Crucially however, just like "goodwill" in a company balance sheet (often a
much larger ledger entry than any tangible assets), there is a large
proportion of the value of the issuer's paper (be it equity or in this case,
money) that is made up of intangible assets. Those intangibles essentially
amount to the credibility of the entity, that is, the fact that _other people_
believe that the piece of paper that it issues has value. Thus you have a
claim against some of their assets, yes, but you're also hoping, just like
with equity, that the value of the goodwill stays high (similarly for GOOG,
AAPL or FB or any other company). The value of the goodwill is determined by
the strategy and actions of the entity being seen as sound, and ultimately
profitable, by the market.

Long story short, I don't personally know of any central banks who explicitly
promise gold back against their liabilities anymore (this disappeared at
Bretton Woods). Thus your claim is (mostly) on the credibility (goodwill) of
the bank which is highly dependent on it not issuing too much paper.

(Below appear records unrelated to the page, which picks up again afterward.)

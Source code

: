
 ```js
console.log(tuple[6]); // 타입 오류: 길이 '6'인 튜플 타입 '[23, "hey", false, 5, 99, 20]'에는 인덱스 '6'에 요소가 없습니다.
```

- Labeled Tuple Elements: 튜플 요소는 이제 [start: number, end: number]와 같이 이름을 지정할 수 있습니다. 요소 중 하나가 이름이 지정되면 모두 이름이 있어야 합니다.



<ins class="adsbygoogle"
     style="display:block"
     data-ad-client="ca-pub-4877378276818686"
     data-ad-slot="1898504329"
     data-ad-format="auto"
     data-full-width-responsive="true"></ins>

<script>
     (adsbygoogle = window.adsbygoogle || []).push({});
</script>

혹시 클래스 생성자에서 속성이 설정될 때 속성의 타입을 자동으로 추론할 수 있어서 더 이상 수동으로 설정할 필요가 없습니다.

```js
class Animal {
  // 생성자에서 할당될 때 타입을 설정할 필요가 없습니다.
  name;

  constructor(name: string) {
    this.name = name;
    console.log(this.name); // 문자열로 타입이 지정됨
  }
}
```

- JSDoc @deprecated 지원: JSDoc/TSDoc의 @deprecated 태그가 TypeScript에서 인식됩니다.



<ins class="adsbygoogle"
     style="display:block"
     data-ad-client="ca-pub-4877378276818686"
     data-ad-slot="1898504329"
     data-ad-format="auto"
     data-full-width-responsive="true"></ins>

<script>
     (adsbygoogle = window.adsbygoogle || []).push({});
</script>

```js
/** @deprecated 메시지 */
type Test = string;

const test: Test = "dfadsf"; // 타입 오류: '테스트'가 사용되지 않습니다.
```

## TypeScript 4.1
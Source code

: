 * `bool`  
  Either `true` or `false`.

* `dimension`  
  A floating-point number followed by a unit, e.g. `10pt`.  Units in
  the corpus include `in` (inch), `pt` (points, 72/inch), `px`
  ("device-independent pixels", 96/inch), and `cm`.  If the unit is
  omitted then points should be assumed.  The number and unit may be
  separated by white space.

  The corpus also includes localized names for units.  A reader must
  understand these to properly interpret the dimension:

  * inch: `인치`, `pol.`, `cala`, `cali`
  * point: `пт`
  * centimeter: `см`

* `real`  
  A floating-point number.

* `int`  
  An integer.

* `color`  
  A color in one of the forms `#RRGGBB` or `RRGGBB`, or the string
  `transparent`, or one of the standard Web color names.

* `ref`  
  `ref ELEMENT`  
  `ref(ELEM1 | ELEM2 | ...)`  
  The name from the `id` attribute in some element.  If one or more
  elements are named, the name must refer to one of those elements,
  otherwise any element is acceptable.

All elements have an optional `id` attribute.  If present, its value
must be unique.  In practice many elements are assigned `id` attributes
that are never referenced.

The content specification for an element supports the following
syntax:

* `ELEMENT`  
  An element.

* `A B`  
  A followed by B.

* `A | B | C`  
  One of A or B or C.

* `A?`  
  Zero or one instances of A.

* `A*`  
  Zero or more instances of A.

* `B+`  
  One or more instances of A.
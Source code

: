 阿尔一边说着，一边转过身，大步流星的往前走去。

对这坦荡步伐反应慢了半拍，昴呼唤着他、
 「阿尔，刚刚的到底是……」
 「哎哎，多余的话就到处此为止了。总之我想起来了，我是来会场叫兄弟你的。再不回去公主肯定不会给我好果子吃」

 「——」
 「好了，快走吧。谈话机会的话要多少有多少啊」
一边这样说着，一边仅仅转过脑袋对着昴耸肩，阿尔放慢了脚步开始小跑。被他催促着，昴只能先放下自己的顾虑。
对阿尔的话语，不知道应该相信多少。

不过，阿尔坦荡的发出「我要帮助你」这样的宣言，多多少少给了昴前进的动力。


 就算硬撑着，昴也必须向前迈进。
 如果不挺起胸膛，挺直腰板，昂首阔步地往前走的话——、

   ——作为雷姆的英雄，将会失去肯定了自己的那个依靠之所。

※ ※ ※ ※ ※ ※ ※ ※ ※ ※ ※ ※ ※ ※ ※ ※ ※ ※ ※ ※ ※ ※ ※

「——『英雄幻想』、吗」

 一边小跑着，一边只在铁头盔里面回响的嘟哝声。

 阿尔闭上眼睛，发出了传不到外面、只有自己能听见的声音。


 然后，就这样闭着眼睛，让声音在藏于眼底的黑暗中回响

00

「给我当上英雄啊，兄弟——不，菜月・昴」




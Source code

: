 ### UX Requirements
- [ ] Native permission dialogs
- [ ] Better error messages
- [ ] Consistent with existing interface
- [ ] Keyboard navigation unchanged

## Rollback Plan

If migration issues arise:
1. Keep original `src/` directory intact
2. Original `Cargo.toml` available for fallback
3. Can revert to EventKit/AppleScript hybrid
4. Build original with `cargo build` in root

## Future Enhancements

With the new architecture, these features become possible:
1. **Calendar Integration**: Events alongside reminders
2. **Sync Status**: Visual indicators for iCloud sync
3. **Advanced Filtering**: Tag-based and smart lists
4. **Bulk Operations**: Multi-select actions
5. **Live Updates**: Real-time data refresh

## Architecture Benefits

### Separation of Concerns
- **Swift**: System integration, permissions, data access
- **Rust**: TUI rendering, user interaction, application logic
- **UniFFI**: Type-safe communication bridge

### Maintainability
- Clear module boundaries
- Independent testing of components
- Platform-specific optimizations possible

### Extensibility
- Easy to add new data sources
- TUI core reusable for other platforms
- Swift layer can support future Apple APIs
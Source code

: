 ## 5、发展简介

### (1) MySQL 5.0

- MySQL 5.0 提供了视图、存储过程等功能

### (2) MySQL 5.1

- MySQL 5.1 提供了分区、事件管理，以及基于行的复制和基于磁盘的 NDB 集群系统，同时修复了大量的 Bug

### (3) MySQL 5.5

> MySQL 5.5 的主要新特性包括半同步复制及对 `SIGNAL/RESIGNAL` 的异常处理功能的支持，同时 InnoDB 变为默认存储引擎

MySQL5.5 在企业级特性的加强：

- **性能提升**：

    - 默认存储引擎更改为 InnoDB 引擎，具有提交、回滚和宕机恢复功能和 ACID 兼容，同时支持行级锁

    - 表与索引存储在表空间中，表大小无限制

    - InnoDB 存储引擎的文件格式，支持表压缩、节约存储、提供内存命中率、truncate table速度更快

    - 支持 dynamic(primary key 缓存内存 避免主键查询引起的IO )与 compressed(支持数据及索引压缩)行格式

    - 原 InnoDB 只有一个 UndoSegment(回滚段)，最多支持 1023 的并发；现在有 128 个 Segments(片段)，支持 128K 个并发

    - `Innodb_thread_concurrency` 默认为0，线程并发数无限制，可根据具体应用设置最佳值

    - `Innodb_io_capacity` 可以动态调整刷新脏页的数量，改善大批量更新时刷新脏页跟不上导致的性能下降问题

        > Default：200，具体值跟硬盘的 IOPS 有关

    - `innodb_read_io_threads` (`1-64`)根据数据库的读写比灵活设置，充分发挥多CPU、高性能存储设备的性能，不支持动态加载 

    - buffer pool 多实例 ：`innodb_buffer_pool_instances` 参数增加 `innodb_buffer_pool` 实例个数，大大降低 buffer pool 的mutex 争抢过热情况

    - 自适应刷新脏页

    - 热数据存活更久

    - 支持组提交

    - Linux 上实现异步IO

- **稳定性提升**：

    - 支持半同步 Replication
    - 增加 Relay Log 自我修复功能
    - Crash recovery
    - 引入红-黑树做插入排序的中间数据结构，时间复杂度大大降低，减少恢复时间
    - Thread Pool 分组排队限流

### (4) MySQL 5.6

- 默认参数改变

As far as your claim on the tangible assets is concerned (the foreign
currencies and gold), you will not be able to walk into the SNB with a 100CHF
note and ask for the tangible share of what that represents. In practise, if
the CHF loses value, the SNB will (amongst other measures such as raising
interest rates and trying to put pressure on its government to spend less),
protect your 100 CHF by selling its foreign currencies and gold into the
market, "defending" your asset. That's how your claim on the tangibles works
out in practise: the assets are paid back out to the market if there is
pressure on the currency. Of course, again, only a small portion of the value
of the CHF will be backed by gold and FX. The rest of the value comes from the
fact that it is accepted by merchants and people in exchange for real goods
and services. That's goodwill, otherwise known as "credibility" in monetary
economics.

------
kephra
I wont call the Swiss decision a currency war. Swiss decided for itself, that
it wanted to float the Franc again.

But we had a currency war at 16th December 2014 when Rubel dropped by nearly
40% on one day, and went up again next day. This was a currency war against
Russia that failed. Russia had to push about US$100 billion on the market at
that day, to win this currency war. The other side therefor was likely also a
state owned player.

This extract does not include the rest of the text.